[Saved entries]
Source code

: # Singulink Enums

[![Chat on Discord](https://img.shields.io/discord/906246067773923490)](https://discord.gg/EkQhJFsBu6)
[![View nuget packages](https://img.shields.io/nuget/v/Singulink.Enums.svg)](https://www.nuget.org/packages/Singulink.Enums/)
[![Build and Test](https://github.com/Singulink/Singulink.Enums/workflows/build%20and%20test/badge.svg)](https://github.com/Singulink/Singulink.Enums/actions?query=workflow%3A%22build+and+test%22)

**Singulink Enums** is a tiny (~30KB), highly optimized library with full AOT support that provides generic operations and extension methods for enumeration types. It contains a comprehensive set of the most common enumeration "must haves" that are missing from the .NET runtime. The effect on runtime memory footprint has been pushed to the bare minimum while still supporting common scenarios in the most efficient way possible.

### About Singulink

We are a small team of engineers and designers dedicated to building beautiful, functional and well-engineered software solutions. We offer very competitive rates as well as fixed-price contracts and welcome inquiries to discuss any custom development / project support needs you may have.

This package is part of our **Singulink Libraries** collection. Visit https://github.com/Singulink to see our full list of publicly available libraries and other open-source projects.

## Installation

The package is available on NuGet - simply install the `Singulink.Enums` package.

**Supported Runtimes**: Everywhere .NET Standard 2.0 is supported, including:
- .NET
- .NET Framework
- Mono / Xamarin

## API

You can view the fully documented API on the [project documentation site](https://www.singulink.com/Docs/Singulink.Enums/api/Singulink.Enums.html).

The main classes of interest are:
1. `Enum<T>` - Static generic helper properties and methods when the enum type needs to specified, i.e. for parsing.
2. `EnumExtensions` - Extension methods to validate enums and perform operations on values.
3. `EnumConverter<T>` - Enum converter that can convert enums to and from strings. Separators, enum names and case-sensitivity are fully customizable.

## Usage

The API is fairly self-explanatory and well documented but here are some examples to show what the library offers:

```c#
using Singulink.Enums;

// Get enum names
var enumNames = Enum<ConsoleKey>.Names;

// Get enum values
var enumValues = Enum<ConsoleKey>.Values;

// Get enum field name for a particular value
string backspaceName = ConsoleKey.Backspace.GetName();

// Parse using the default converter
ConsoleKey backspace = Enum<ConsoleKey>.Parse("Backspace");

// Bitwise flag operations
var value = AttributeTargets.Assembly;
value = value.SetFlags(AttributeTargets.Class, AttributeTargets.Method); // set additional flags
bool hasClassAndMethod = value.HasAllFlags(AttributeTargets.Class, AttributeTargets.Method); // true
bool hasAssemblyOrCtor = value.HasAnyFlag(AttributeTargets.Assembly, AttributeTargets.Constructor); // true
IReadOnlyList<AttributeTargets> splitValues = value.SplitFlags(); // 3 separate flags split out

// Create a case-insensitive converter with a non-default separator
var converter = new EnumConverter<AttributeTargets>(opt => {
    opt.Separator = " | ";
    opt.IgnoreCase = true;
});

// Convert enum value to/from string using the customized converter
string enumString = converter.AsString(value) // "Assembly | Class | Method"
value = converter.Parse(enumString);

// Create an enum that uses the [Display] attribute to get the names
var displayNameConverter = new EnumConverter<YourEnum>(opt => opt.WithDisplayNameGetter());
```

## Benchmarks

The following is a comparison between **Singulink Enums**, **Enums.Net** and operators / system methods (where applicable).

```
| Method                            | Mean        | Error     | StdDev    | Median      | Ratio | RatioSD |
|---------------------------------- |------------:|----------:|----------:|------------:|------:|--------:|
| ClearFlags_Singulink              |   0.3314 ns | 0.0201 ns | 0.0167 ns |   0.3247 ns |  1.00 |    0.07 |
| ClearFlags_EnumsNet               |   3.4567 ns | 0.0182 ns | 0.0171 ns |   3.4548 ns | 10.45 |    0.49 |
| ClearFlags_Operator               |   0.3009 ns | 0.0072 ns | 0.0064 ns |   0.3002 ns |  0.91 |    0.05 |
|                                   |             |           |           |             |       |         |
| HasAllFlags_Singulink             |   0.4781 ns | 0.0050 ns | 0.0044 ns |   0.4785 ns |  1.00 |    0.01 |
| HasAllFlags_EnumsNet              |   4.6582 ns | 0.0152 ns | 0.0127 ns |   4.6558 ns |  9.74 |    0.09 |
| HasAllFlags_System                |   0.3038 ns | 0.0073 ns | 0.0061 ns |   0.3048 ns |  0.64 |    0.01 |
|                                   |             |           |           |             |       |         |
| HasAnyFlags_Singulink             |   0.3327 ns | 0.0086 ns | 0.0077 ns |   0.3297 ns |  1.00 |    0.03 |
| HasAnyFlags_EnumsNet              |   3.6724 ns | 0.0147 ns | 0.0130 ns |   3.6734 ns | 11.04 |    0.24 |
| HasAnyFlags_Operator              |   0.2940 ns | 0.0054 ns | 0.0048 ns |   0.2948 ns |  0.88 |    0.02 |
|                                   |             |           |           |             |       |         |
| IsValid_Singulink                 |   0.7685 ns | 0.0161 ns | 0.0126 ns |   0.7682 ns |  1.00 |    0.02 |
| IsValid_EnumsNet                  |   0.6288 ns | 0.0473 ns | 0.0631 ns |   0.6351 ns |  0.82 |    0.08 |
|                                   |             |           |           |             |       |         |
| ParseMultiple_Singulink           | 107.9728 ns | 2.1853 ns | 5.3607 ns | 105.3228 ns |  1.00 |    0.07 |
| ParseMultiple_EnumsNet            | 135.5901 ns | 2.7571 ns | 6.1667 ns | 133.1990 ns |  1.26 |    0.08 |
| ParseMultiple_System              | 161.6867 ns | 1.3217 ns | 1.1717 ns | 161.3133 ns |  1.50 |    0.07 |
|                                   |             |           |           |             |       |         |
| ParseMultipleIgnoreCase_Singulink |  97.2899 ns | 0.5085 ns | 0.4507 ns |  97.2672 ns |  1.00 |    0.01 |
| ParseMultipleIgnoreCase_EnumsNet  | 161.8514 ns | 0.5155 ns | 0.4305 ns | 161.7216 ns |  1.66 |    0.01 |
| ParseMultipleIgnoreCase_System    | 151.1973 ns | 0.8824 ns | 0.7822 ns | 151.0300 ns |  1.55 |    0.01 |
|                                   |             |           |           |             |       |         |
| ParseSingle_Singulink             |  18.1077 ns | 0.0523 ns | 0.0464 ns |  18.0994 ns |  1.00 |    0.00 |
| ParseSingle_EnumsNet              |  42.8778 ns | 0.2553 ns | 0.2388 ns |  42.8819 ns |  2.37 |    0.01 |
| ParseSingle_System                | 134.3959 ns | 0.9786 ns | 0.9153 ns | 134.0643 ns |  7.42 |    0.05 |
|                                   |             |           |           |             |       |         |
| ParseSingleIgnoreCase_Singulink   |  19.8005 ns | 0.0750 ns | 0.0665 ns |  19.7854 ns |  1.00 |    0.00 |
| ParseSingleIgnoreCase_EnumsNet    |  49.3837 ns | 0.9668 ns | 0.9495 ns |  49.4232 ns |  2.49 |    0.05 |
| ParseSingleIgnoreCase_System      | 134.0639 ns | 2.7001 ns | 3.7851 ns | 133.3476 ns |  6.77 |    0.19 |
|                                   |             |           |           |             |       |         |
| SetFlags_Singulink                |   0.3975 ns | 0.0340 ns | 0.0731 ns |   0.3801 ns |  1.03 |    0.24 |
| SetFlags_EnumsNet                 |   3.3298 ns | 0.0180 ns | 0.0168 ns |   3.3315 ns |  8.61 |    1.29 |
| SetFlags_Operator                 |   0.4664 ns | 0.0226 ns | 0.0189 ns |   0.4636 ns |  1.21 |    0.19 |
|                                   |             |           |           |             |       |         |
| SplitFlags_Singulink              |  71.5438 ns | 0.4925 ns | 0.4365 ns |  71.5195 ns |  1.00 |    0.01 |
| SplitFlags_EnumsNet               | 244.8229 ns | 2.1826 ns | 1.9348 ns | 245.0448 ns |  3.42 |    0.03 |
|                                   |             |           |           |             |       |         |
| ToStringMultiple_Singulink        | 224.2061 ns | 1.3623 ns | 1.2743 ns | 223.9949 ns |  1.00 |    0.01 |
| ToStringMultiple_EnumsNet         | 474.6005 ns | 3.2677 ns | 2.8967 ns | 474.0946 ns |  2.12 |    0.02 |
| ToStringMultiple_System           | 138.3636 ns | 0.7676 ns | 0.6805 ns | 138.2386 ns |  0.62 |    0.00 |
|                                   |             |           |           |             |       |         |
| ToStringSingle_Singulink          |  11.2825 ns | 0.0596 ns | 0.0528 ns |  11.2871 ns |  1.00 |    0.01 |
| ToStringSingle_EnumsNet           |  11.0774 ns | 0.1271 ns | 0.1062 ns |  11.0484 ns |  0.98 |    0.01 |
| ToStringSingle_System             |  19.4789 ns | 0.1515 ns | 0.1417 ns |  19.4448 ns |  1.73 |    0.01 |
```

Exercise goal: If a line above holds the string "true", count it; give the final total as the only output.

Solution to the exercise: 3